━━━ Material supplied

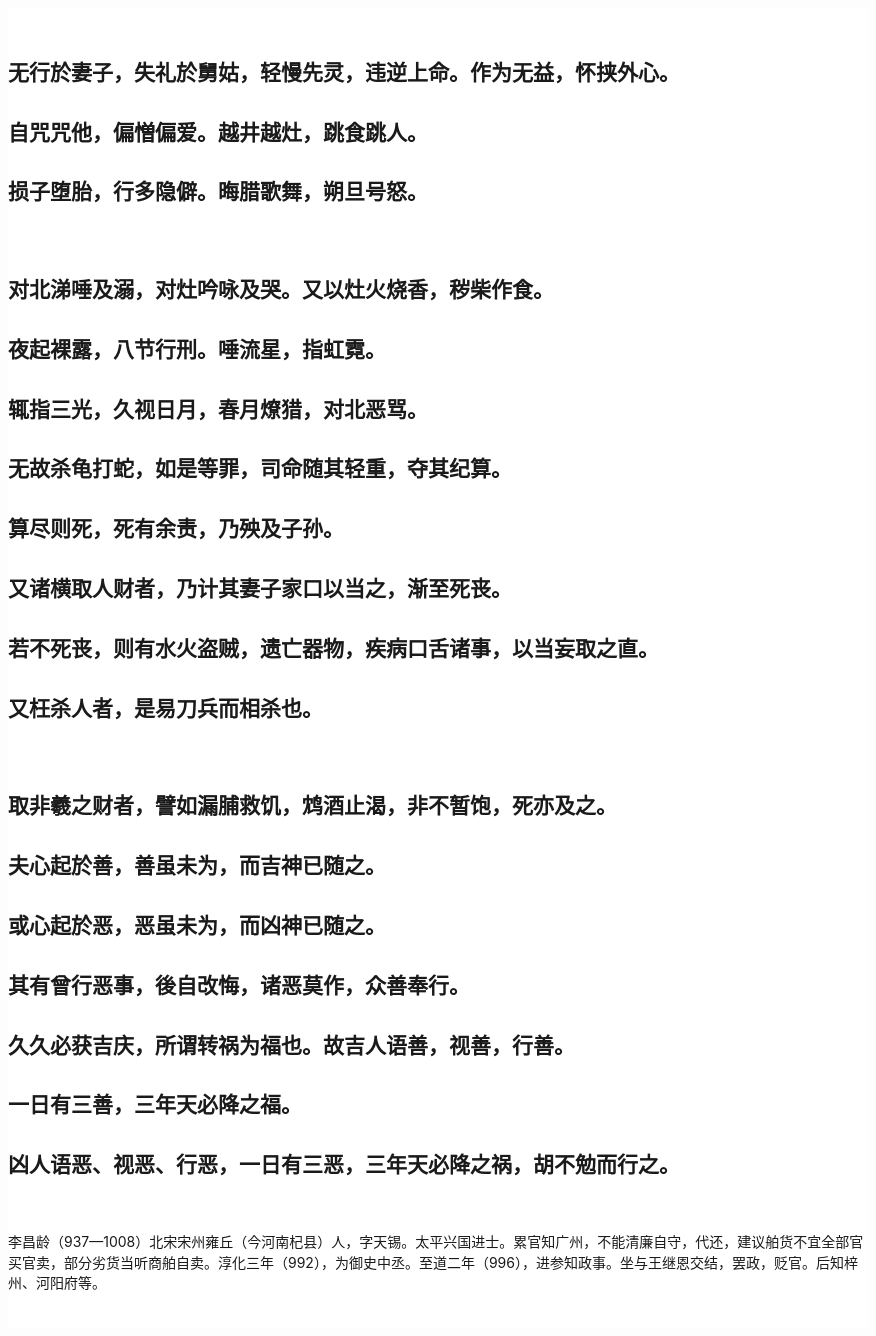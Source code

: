 &nbsp;
## 无行於妻子，失礼於舅姑，轻慢先灵，违逆上命。作为无益，怀挟外心。
## 自咒咒他，偏憎偏爱。越井越灶，跳食跳人。
## 损子堕胎，行多隐僻。晦腊歌舞，朔旦号怒。
&nbsp;

## 对北涕唾及溺，对灶吟咏及哭。又以灶火烧香，秽柴作食。
## 夜起裸露，八节行刑。唾流星，指虹霓。
## 辄指三光，久视日月，春月燎猎，对北恶骂。
## 无故杀龟打蛇，如是等罪，司命随其轻重，夺其纪算。
## 算尽则死，死有余责，乃殃及子孙。
## 又诸横取人财者，乃计其妻子家口以当之，渐至死丧。
## 若不死丧，则有水火盗贼，遗亡器物，疾病口舌诸事，以当妄取之直。
## 又枉杀人者，是易刀兵而相杀也。

&nbsp;
## 取非羲之财者，譬如漏脯救饥，鸩酒止渴，非不暂饱，死亦及之。
## 夫心起於善，善虽未为，而吉神已随之。
## 或心起於恶，恶虽未为，而凶神已随之。
## 其有曾行恶事，後自改悔，诸恶莫作，众善奉行。
## 久久必获吉庆，所谓转祸为福也。故吉人语善，视善，行善。
## 一日有三善，三年天必降之福。
## 凶人语恶、视恶、行恶，一日有三恶，三年天必降之祸，胡不勉而行之。



&nbsp;



李昌龄（937—1008）北宋宋州雍丘（今河南杞县）人，字天锡。太平兴国进士。累官知广州，不能清廉自守，代还，建议舶货不宜全部官买官卖，部分劣货当听商舶自卖。淳化三年（992），为御史中丞。至道二年（996），进参知政事。坐与王继恩交结，罢政，贬官。后知梓州、河阳府等。


&nbsp;
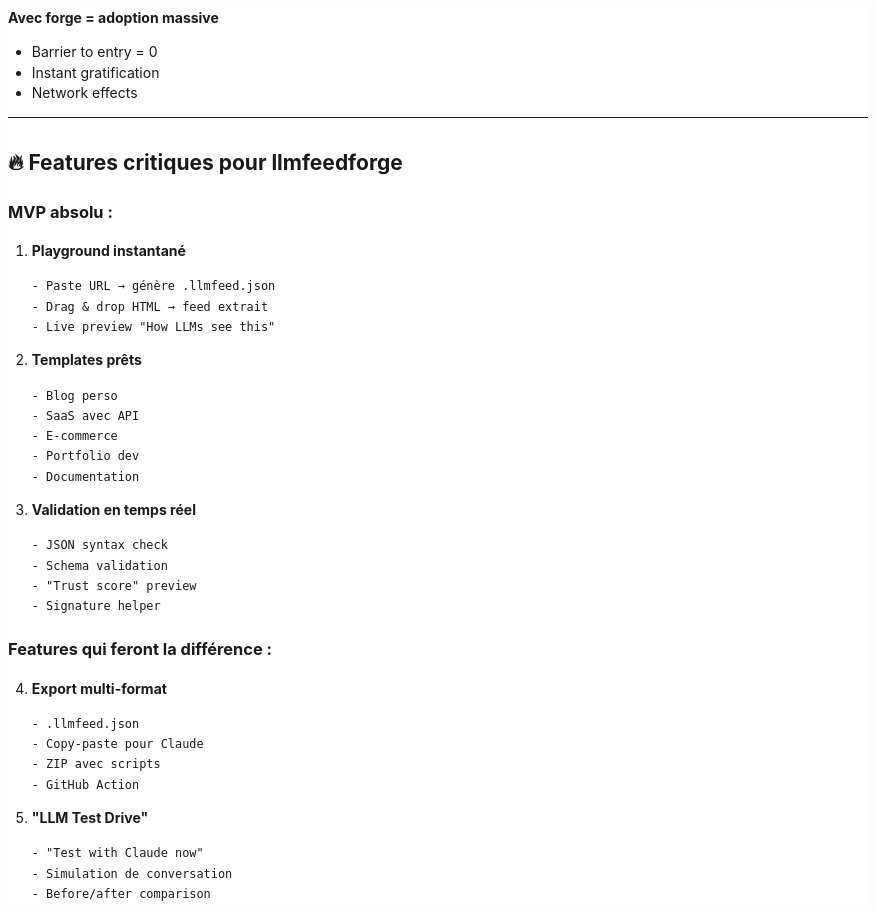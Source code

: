 **Avec forge = adoption massive**

- Barrier to entry = 0
- Instant gratification
- Network effects

---

## 🔥 **Features critiques pour llmfeedforge**

### **MVP absolu :**

1. **Playground instantané**
   
   ```
   - Paste URL → génère .llmfeed.json
   - Drag & drop HTML → feed extrait
   - Live preview "How LLMs see this"
   ```

2. **Templates prêts**
   
   ```
   - Blog perso
   - SaaS avec API
   - E-commerce  
   - Portfolio dev
   - Documentation
   ```

3. **Validation en temps réel**
   
   ```
   - JSON syntax check
   - Schema validation
   - "Trust score" preview
   - Signature helper
   ```

### **Features qui feront la différence :**

4. **Export multi-format**
   
   ```
   - .llmfeed.json
   - Copy-paste pour Claude
   - ZIP avec scripts
   - GitHub Action
   ```

5. **"LLM Test Drive"**
   
   ```
   - "Test with Claude now"
   - Simulation de conversation
   - Before/after comparison
   ```
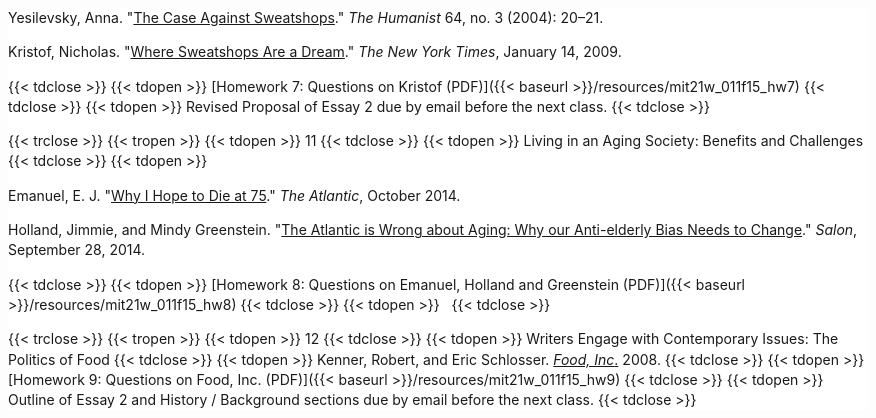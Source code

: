 
Yesilevsky, Anna. "[The Case Against Sweatshops](http://connection.ebscohost.com/c/articles/13125779/case-against-sweatshops)." _The Humanist_ 64, no. 3 (2004): 20–21.

Kristof, Nicholas. "[Where Sweatshops Are a Dream](http://www.nytimes.com/2009/01/15/opinion/15kristof.html)." _The New York Times_, January 14, 2009.


{{< tdclose >}}
{{< tdopen >}}
[Homework 7: Questions on Kristof (PDF)]({{< baseurl >}}/resources/mit21w_011f15_hw7)
{{< tdclose >}}
{{< tdopen >}}
Revised Proposal of Essay 2 due by email before the next class.
{{< tdclose >}}

{{< trclose >}}
{{< tropen >}}
{{< tdopen >}}
11
{{< tdclose >}}
{{< tdopen >}}
Living in an Aging Society: Benefits and Challenges
{{< tdclose >}}
{{< tdopen >}}


Emanuel, E. J. "[Why I Hope to Die at 75](http://www.theatlantic.com/features/archive/2014/09/why-i-hope-to-die-at-75/379329/)." _The Atlantic_, October 2014.

Holland, Jimmie, and Mindy Greenstein. "[The Atlantic is Wrong about Aging: Why our Anti-elderly Bias Needs to Change](http://www.salon.com/2014/09/27/the_atlantic_is_wrong_about_aging_why_our_anti_elderly_bias_needs_to_change/)." _Salon_, September 28, 2014.


{{< tdclose >}}
{{< tdopen >}}
[Homework 8: Questions on Emanuel, Holland and Greenstein (PDF)]({{< baseurl >}}/resources/mit21w_011f15_hw8)
{{< tdclose >}}
{{< tdopen >}}
 
{{< tdclose >}}

{{< trclose >}}
{{< tropen >}}
{{< tdopen >}}
12
{{< tdclose >}}
{{< tdopen >}}
Writers Engage with Contemporary Issues: The Politics of Food
{{< tdclose >}}
{{< tdopen >}}
Kenner, Robert, and Eric Schlosser. [_Food, Inc_.](http://www.takepart.com/foodinc) 2008.
{{< tdclose >}}
{{< tdopen >}}
[Homework 9: Questions on Food, Inc. (PDF)]({{< baseurl >}}/resources/mit21w_011f15_hw9)
{{< tdclose >}}
{{< tdopen >}}
Outline of Essay 2 and History / Background sections due by email before the next class.
{{< tdclose >}}
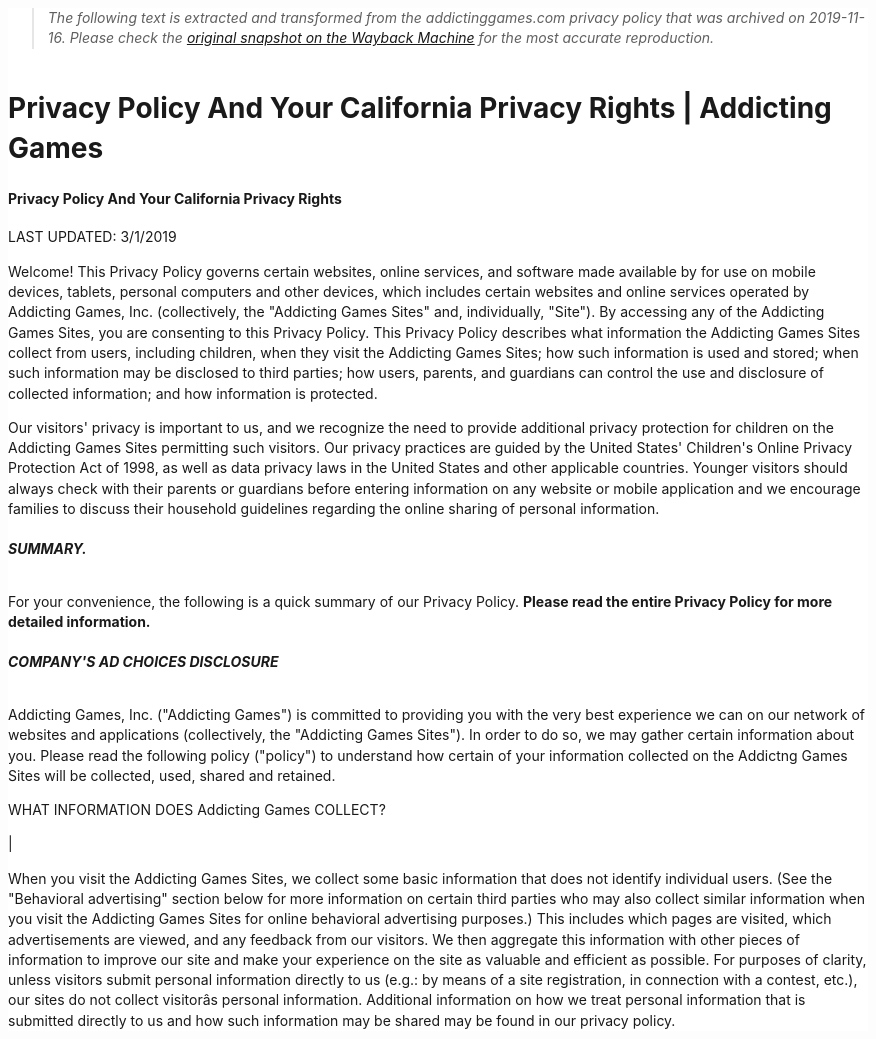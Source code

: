 > *The following text is extracted and transformed from the addictinggames.com privacy policy that was archived on 2019-11-16. Please check the [original snapshot on the Wayback Machine](https://web.archive.org/web/20191116173513id_/https%3A//www.addictinggames.com/legal/privacy-policy.jsp) for the most accurate reproduction.*

# Privacy Policy And Your California Privacy Rights | Addicting Games

#### Privacy Policy And Your California Privacy Rights

LAST UPDATED: 3/1/2019

Welcome! This Privacy Policy governs certain websites, online services, and software made available by for use on mobile devices, tablets, personal computers and other devices, which includes certain websites and online services operated by Addicting Games, Inc. (collectively, the "Addicting Games Sites" and, individually, "Site"). By accessing any of the Addicting Games Sites, you are consenting to this Privacy Policy. This Privacy Policy describes what information the Addicting Games Sites collect from users, including children, when they visit the Addicting Games Sites; how such information is used and stored; when such information may be disclosed to third parties; how users, parents, and guardians can control the use and disclosure of collected information; and how information is protected.

Our visitors' privacy is important to us, and we recognize the need to provide additional privacy protection for children on the Addicting Games Sites permitting such visitors. Our privacy practices are guided by the United States' Children's Online Privacy Protection Act of 1998, as well as data privacy laws in the United States and other applicable countries. Younger visitors should always check with their parents or guardians before entering information on any website or mobile application and we encourage families to discuss their household guidelines regarding the online sharing of personal information.

###### **SUMMARY.**

For your convenience, the following is a quick summary of our Privacy Policy. **Please read the entire Privacy Policy for more detailed information.**

###### **COMPANY'S AD CHOICES DISCLOSURE**

Addicting Games, Inc. ("Addicting Games") is committed to providing you with the very best experience we can on our network of websites and applications (collectively, the "Addicting Games Sites"). In order to do so, we may gather certain information about you. Please read the following policy ("policy") to understand how certain of your information collected on the Addictng Games Sites will be collected, used, shared and retained.

WHAT INFORMATION DOES Addicting Games COLLECT?

| 

When you visit the Addicting Games Sites, we collect some basic information that does not identify individual users. (See the "Behavioral advertising" section below for more information on certain third parties who may also collect similar information when you visit the Addicting Games Sites for online behavioral advertising purposes.) This includes which pages are visited, which advertisements are viewed, and any feedback from our visitors. We then aggregate this information with other pieces of information to improve our site and make your experience on the site as valuable and efficient as possible. For purposes of clarity, unless visitors submit personal information directly to us (e.g.: by means of a site registration, in connection with a contest, etc.), our sites do not collect visitorâs personal information. Additional information on how we treat personal information that is submitted directly to us and how such information may be shared may be found in our privacy policy.  
  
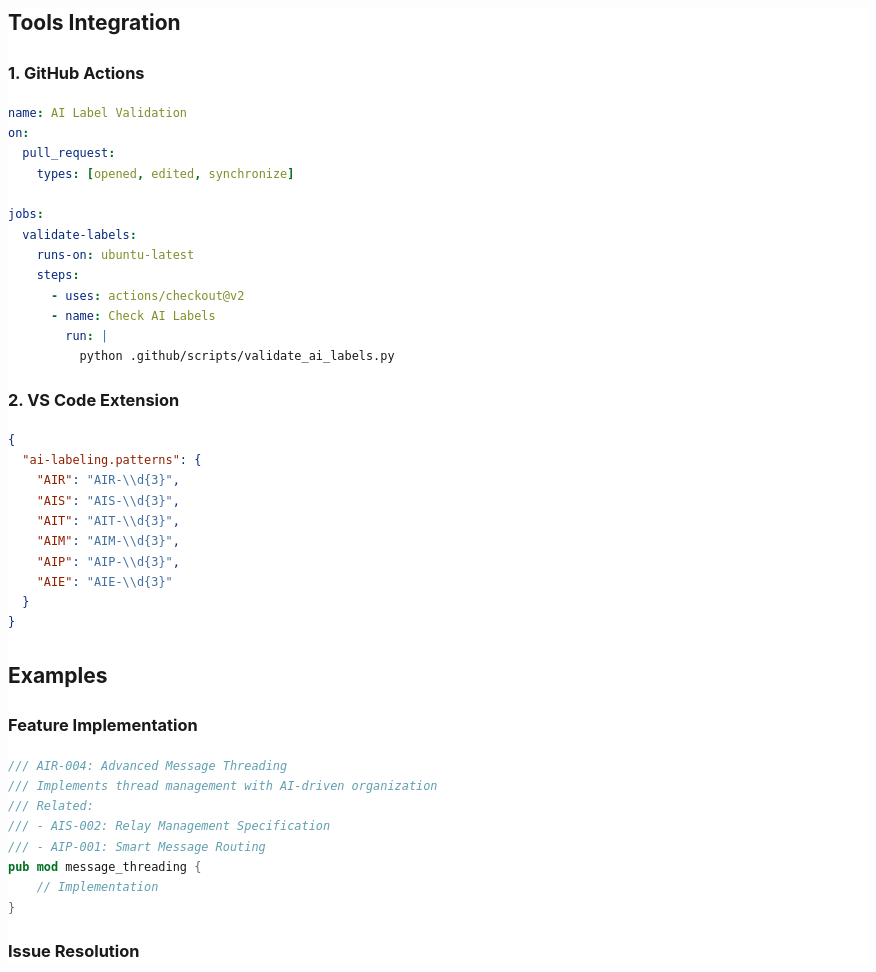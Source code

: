 ## Tools Integration

### 1. GitHub Actions

```yaml
name: AI Label Validation
on:
  pull_request:
    types: [opened, edited, synchronize]

jobs:
  validate-labels:
    runs-on: ubuntu-latest
    steps:
      - uses: actions/checkout@v2
      - name: Check AI Labels
        run: |
          python .github/scripts/validate_ai_labels.py
```

### 2. VS Code Extension

```json
{
  "ai-labeling.patterns": {
    "AIR": "AIR-\\d{3}",
    "AIS": "AIS-\\d{3}",
    "AIT": "AIT-\\d{3}",
    "AIM": "AIM-\\d{3}",
    "AIP": "AIP-\\d{3}",
    "AIE": "AIE-\\d{3}"
  }
}
```

## Examples

### Feature Implementation

```rust
/// AIR-004: Advanced Message Threading
/// Implements thread management with AI-driven organization
/// Related: 
/// - AIS-002: Relay Management Specification
/// - AIP-001: Smart Message Routing
pub mod message_threading {
    // Implementation
}
```

### Issue Resolution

━━━━━━

What is required> Treating the line with "## 又诸横取人财者，乃计其妻子家口以当之，渐至死丧。" as the last line to include, retype the records exactly from their first line, excluding pictures.

Task output>
Source code

: &nbsp;
## 无行於妻子，失礼於舅姑，轻慢先灵，违逆上命。作为无益，怀挟外心。
## 自咒咒他，偏憎偏爱。越井越灶，跳食跳人。
## 损子堕胎，行多隐僻。晦腊歌舞，朔旦号怒。
&nbsp;

## 对北涕唾及溺，对灶吟咏及哭。又以灶火烧香，秽柴作食。
## 夜起裸露，八节行刑。唾流星，指虹霓。
## 辄指三光，久视日月，春月燎猎，对北恶骂。
## 无故杀龟打蛇，如是等罪，司命随其轻重，夺其纪算。
## 算尽则死，死有余责，乃殃及子孙。
## 又诸横取人财者，乃计其妻子家口以当之，渐至死丧。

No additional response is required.